Peter B. Ladig, Esquire Richards, Layton Finger, Wilmington.
Dear Counsel:
Since the oral argument on June 6, 2003, the Court has reviewed the caselaw provided by counsel relating to the Motion for Summary Judgment having the benefit of the oral argument presentation. Unfortunately, the Court has been in trial since the time of the oral argument and time does not allow for an extensive opinion concerning the motion as this trial is set to begin next week. Therefore, the Court will issue this short letter opinion to decide the motion.
It is clear that a party to a contract may defend its alleged breach on the grounds that there exists a legal excuse for its nonperformance, even if they were ignorant of that reason at the time the contract failed. Quoting Justice Brandeis' Opinion in College Point Boat Corporation v. United States, 267 U .S. 12, 15 (1925), Vice Chancellor Brown stated in Brywil, Inc., v. STP Corporation, 1980 WL 77945 at *10 (Del.Ch.):
"A party to a contract who is sued for its breach may ordinarily defend on the ground that there existed, at the time, a legal excuse for nonperformance by him although he was then ignorant of the fact. He may, likewise, justify an asserted termination, rescission, or repudiation, of a contract by proving that there was, at the time, an adequate cause, although it did not become known to him until later."

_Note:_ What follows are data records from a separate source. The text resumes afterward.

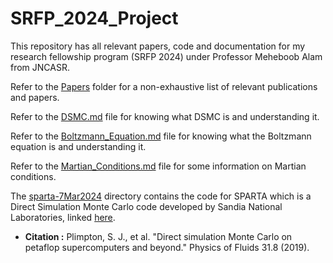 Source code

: # SRFP_2024_Project

This repository has all relevant papers, code and documentation for my research fellowship program (SRFP 2024) under Professor Meheboob Alam from JNCASR.

Refer to the [Papers](/Resources/Papers) folder for a non-exhaustive list of relevant publications and papers.

Refer to the [DSMC.md](/Resources/DSMC.md) file for knowing what DSMC is and understanding it.

Refer to the [Boltzmann_Equation.md](/Resources/Boltzmann_Equation.md) file for knowing what the Boltzmann equation is and understanding it.

Refer to the [Martian_Conditions.md](/Resources/Martian_Conditions.md) file for some information on Martian conditions.

The [sparta-7Mar2024](Resources/SPARTA/sparta-7Mar2024) directory contains the code for SPARTA which is a Direct Simulation Monte Carlo code developed by Sandia National Laboratories, linked [here](http://sparta.sandia.gov).
- **Citation :** Plimpton, S. J., et al. "Direct simulation Monte Carlo on petaflop supercomputers and beyond." Physics of Fluids 31.8 (2019).
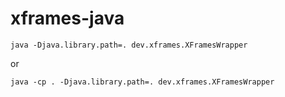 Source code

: # xframes-java

`java -Djava.library.path=. dev.xframes.XFramesWrapper`

or

`java -cp . -Djava.library.path=. dev.xframes.XFramesWrapper`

To the same effect: Pots Unlimited, Ltd. v. United States, 600 F.2d 790 (Ct.Claims 1979); Western Auto Supply Co. v. Sullivan, 210 F.2d 36 (8th Cir. 1954) Williston, Contracts (3rd Ed.) ¶ 839; Restatement of Contracts ¶ 278.

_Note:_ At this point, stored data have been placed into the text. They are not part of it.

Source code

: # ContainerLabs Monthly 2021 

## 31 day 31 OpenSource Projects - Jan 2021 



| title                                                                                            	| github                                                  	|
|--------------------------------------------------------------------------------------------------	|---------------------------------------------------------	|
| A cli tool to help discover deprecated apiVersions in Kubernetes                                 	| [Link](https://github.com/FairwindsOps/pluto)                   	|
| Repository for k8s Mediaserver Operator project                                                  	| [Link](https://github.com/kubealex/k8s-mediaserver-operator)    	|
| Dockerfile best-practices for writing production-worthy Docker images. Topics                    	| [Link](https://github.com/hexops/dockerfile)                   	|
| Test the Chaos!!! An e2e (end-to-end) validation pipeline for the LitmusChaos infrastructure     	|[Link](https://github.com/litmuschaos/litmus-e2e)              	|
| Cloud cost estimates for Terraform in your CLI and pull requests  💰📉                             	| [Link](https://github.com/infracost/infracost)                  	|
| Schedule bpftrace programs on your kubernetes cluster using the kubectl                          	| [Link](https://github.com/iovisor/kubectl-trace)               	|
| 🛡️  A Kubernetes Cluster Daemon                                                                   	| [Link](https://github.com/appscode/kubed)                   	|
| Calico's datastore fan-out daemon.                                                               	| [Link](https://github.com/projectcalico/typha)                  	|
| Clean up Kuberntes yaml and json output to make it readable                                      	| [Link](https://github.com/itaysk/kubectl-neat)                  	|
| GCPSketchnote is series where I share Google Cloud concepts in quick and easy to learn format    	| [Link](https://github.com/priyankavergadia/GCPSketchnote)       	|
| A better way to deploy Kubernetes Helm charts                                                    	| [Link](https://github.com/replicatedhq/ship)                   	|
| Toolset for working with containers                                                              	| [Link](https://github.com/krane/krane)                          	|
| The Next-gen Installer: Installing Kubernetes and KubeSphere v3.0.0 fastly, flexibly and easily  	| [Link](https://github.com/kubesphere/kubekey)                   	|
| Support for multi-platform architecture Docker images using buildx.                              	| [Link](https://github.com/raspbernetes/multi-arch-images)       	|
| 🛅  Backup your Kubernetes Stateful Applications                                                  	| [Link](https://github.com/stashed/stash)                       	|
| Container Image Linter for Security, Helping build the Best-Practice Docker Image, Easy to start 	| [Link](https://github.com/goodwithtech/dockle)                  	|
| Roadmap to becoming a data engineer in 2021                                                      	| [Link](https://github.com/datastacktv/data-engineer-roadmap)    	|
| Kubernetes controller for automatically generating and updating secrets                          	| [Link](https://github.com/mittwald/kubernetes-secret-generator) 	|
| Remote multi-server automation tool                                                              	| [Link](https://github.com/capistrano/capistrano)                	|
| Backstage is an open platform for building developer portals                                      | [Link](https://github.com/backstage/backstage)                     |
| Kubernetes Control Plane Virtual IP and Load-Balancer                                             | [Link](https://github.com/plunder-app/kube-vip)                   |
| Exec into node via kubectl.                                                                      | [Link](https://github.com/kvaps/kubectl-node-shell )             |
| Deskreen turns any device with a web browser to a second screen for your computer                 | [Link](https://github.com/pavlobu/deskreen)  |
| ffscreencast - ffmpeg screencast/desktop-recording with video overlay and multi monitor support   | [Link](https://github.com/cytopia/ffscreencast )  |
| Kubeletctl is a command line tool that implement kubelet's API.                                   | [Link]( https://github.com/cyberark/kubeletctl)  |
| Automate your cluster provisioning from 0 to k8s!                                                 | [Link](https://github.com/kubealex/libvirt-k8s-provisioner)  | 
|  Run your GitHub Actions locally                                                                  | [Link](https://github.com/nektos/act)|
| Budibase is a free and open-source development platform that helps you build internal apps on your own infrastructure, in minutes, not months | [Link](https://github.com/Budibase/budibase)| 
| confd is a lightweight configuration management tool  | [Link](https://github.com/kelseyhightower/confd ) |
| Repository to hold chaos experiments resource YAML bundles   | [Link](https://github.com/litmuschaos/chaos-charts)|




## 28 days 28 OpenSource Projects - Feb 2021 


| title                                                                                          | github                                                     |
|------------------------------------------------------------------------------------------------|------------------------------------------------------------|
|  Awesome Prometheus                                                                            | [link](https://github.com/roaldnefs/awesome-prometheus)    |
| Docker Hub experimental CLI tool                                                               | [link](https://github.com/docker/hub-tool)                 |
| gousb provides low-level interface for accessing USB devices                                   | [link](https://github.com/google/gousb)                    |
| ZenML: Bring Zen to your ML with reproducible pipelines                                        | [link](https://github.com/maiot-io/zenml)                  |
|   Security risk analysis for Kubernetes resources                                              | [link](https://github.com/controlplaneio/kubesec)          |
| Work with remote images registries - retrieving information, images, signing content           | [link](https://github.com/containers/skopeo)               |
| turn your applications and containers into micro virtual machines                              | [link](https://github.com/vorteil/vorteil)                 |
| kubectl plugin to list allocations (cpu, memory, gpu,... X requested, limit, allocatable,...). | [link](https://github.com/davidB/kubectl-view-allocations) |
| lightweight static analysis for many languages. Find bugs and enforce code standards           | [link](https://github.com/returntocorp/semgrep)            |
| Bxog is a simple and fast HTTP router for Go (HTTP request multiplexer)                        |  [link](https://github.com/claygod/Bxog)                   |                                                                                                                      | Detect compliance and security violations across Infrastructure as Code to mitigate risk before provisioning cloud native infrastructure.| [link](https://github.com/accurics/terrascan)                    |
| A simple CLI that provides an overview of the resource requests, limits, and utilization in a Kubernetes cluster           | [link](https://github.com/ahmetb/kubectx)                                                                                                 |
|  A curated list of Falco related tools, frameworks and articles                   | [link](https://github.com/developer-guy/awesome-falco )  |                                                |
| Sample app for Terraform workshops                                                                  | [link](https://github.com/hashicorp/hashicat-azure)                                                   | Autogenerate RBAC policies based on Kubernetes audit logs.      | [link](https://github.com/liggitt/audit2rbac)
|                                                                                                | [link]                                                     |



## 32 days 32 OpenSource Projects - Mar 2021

Moreover, where sufficient grounds for the termination of a contract exist, it is immaterial that the alleged motivation for the termination was attributable to an unrelated reason. Barisa v. Charitable Research Foundation, Inc., Del.Super., 287 A.2d 679 (1972), affirmed, Del.Supr. 290 A.2d 430 (1972).

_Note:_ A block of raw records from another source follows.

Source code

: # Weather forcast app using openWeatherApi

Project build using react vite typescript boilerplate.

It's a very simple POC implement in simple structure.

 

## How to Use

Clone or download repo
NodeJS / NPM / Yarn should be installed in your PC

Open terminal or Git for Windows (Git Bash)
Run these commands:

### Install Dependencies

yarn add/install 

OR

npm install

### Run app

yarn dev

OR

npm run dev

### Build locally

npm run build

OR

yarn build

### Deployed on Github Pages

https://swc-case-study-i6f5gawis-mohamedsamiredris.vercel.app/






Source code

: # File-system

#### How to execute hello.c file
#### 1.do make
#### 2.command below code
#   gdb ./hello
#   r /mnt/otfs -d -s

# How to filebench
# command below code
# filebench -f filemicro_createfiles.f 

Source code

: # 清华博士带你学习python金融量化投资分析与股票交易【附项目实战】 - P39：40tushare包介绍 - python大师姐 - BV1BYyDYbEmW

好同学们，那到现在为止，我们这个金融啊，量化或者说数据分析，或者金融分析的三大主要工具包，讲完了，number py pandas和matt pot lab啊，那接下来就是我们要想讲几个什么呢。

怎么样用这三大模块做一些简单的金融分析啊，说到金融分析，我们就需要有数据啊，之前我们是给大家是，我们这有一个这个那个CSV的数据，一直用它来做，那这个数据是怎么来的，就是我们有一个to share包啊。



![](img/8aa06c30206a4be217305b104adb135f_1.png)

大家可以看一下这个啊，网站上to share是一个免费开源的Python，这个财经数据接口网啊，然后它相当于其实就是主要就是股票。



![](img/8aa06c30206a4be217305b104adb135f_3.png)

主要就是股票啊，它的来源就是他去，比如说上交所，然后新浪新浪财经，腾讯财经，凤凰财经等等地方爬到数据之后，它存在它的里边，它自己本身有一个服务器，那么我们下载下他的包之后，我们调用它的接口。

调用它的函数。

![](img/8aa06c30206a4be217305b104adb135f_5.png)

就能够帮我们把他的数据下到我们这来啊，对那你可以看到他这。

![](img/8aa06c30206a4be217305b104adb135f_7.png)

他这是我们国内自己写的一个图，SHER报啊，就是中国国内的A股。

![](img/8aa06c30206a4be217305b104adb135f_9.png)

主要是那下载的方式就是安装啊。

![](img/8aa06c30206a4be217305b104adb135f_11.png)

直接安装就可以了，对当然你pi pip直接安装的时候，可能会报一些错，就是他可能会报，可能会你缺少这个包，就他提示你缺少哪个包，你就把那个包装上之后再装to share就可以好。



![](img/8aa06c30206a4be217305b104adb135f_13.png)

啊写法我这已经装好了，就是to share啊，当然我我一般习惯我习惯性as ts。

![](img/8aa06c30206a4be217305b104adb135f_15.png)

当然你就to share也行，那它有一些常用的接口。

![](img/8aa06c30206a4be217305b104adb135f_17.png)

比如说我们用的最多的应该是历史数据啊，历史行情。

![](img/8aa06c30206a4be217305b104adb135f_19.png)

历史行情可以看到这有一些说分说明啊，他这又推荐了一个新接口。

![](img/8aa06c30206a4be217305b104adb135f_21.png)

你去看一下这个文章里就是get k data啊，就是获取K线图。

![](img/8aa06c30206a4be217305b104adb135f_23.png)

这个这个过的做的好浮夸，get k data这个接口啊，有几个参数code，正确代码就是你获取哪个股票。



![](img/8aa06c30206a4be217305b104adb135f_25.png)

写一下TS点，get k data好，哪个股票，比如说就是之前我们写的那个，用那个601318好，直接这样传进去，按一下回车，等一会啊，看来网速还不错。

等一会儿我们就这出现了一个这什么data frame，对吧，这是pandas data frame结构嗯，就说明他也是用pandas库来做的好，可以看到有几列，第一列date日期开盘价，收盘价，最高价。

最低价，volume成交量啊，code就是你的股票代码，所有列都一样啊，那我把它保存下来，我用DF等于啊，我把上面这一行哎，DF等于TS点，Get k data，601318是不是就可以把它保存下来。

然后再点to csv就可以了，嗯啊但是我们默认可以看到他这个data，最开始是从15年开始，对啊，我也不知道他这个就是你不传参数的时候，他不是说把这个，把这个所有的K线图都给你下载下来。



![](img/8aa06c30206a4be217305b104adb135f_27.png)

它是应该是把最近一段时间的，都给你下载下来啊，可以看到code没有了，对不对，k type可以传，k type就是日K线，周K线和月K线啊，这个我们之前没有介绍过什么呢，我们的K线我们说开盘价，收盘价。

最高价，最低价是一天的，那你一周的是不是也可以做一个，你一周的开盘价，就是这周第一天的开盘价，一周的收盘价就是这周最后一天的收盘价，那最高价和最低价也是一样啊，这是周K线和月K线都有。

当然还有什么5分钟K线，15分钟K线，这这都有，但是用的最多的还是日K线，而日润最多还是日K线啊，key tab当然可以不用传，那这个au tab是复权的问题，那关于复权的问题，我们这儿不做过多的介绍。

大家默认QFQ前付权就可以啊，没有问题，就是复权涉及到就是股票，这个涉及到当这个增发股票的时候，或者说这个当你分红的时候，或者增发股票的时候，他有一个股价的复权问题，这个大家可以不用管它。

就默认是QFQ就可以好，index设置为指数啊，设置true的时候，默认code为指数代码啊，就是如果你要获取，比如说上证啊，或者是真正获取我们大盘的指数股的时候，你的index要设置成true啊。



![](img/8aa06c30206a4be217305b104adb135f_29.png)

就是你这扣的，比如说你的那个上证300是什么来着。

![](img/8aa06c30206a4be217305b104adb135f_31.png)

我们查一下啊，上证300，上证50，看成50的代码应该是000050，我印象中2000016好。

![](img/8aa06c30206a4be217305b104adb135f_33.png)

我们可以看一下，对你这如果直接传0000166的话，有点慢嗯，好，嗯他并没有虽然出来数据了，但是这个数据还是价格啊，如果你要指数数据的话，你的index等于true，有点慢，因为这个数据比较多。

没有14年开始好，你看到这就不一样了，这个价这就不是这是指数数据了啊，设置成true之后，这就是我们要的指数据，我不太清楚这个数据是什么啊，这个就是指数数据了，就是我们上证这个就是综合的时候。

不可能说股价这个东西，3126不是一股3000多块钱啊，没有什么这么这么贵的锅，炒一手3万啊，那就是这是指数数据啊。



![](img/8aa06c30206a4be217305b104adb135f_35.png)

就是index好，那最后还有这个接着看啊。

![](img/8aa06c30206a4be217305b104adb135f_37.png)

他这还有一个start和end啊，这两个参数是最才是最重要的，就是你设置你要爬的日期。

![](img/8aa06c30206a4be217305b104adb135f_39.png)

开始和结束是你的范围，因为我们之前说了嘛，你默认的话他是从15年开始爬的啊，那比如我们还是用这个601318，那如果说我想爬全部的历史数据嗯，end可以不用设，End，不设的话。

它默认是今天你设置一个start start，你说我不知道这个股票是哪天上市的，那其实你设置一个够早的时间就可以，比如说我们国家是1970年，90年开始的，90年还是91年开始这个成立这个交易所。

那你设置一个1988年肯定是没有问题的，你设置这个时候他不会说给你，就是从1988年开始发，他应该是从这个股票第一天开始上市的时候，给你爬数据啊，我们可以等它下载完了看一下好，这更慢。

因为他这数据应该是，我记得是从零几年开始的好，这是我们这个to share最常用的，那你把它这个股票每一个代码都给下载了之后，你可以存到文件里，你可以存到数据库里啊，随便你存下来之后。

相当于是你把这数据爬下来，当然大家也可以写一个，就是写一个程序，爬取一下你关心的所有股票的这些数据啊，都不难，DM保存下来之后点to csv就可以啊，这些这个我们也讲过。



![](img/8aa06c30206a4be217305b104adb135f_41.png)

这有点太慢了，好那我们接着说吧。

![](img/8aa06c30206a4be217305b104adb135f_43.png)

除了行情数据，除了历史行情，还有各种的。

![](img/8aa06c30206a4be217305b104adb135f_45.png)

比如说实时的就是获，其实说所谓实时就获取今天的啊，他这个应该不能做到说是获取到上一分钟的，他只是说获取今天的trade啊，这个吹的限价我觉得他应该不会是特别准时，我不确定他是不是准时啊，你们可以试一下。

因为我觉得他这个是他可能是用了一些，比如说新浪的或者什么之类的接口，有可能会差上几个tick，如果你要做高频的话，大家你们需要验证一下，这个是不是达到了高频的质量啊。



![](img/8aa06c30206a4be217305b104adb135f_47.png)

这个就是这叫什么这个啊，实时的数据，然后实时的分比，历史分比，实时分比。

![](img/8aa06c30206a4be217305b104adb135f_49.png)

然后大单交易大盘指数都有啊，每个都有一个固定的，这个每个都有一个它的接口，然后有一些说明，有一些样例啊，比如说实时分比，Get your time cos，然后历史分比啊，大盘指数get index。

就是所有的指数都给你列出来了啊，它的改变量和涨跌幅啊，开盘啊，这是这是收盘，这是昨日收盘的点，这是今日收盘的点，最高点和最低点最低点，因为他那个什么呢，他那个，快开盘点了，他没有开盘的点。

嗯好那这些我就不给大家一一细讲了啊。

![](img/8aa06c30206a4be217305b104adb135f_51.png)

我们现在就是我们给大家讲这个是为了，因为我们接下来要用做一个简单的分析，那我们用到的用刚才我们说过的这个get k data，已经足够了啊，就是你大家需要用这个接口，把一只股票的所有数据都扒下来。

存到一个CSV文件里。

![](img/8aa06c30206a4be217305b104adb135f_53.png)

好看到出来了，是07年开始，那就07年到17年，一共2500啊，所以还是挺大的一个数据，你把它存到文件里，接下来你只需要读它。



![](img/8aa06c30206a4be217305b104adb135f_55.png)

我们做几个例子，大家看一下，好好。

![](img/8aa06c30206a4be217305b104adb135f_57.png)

There are three are as that the defendants claim fit this principal of law. They are (1) the non-disclosure of Sergio Ferraro's "new" employment contract, (2) the apportionment of expenses for August, September and October, and (3) the improper disclosure of the letter of intent.
As the Court indicated at the close of oral argument, it is satisfied that there exists reasonable factual disputes as to the accounting practices utilized by Goal Media so as to preclude summary judgment as to claim #2 above. Further, as to the disclosure issue, plaintiff asserts that any disclosure complained of by the defendant was required in order to obtain the necessary approvals for the contract or were reasonable internal notifications of its affected employees. As such, there also appears to be a factual dispute whether disclosures were appropriate under the letter of intent and thus summary judgment is not appropriate as to this area.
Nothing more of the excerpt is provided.